▶ [HOW TO COMPLETE THIS TASK]
Your task is to find every line of the listing that includes "self" and copy it.

────

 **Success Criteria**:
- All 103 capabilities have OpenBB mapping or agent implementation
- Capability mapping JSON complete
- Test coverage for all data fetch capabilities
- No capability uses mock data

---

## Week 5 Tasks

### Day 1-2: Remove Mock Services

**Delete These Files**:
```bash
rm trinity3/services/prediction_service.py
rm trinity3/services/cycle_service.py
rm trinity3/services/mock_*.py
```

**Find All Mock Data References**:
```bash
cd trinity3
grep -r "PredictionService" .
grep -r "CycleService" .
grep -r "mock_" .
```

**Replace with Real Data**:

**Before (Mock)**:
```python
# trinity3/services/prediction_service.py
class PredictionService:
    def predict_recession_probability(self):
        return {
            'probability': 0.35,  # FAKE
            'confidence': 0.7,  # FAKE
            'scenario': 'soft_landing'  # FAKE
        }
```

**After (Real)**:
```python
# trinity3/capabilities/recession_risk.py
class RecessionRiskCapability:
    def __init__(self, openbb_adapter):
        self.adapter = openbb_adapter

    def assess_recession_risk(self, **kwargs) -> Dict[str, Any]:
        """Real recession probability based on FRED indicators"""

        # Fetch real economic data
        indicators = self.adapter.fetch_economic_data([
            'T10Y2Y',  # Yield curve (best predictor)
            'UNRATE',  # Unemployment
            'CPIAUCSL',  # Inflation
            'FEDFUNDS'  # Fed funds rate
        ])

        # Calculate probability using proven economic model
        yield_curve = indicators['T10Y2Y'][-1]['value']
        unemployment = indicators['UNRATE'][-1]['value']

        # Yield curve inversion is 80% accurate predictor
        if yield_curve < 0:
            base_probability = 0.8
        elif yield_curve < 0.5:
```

────

▶ [EXERCISE SOLUTION]
    def predict_recession_probability(self):
    def __init__(self, openbb_adapter):
        self.adapter = openbb_adapter
    def assess_recession_risk(self, **kwargs) -> Dict[str, Any]:
        indicators = self.adapter.fetch_economic_data([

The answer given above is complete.